What this task involves → The entries below must be copied exactly as they are.

Source records →
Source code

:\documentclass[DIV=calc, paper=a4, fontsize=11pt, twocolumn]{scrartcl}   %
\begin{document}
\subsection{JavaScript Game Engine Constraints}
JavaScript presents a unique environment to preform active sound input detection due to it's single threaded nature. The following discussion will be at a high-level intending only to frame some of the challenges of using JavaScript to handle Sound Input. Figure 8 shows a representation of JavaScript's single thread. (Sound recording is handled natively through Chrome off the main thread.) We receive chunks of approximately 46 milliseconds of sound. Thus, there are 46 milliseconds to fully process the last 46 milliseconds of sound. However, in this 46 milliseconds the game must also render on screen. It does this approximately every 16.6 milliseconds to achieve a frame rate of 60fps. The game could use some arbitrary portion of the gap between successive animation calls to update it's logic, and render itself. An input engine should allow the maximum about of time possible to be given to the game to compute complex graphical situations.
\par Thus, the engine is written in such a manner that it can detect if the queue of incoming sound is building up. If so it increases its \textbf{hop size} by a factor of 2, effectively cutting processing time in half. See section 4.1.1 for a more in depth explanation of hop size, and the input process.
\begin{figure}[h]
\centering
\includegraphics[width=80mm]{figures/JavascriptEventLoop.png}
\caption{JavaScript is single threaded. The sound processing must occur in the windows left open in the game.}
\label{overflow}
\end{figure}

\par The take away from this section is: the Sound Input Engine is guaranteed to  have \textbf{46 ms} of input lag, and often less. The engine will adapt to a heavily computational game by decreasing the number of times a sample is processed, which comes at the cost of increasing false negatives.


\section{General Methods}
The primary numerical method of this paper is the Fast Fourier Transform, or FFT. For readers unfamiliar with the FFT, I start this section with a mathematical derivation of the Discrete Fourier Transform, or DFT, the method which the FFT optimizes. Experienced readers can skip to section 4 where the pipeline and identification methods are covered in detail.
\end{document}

Problem solution →
Source code

:\documentclass[DIV=calc, paper=a4, fontsize=11pt, twocolumn]{scrartcl}   %
\begin{document}
\subsection{JavaScript Game Engine Constraints}
JavaScript presents a unique environment to preform active sound input detection due to it's single threaded nature. The following discussion will be at a high-level intending only to frame some of the challenges of using JavaScript to handle Sound Input. Figure 8 shows a representation of JavaScript's single thread. (Sound recording is handled natively through Chrome off the main thread.) We receive chunks of approximately 46 milliseconds of sound. Thus, there are 46 milliseconds to fully process the last 46 milliseconds of sound. However, in this 46 milliseconds the game must also render on screen. It does this approximately every 16.6 milliseconds to achieve a frame rate of 60fps. The game could use some arbitrary portion of the gap between successive animation calls to update it's logic, and render itself. An input engine should allow the maximum about of time possible to be given to the game to compute complex graphical situations.
\par Thus, the engine is written in such a manner that it can detect if the queue of incoming sound is building up. If so it increases its \textbf{hop size} by a factor of 2, effectively cutting processing time in half. See section 4.1.1 for a more in depth explanation of hop size, and the input process.
\begin{figure}[h]
\centering
\includegraphics[width=80mm]{figures/JavascriptEventLoop.png}
\caption{JavaScript is single threaded. The sound processing must occur in the windows left open in the game.}
\label{overflow}
\end{figure}

\par The take away from this section is: the Sound Input Engine is guaranteed to  have \textbf{46 ms} of input lag, and often less. The engine will adapt to a heavily computational game by decreasing the number of times a sample is processed, which comes at the cost of increasing false negatives.


\section{General Methods}
The primary numerical method of this paper is the Fast Fourier Transform, or FFT. For readers unfamiliar with the FFT, I start this section with a mathematical derivation of the Discrete Fourier Transform, or DFT, the method which the FFT optimizes. Experienced readers can skip to section 4 where the pipeline and identification methods are covered in detail.
\end{document}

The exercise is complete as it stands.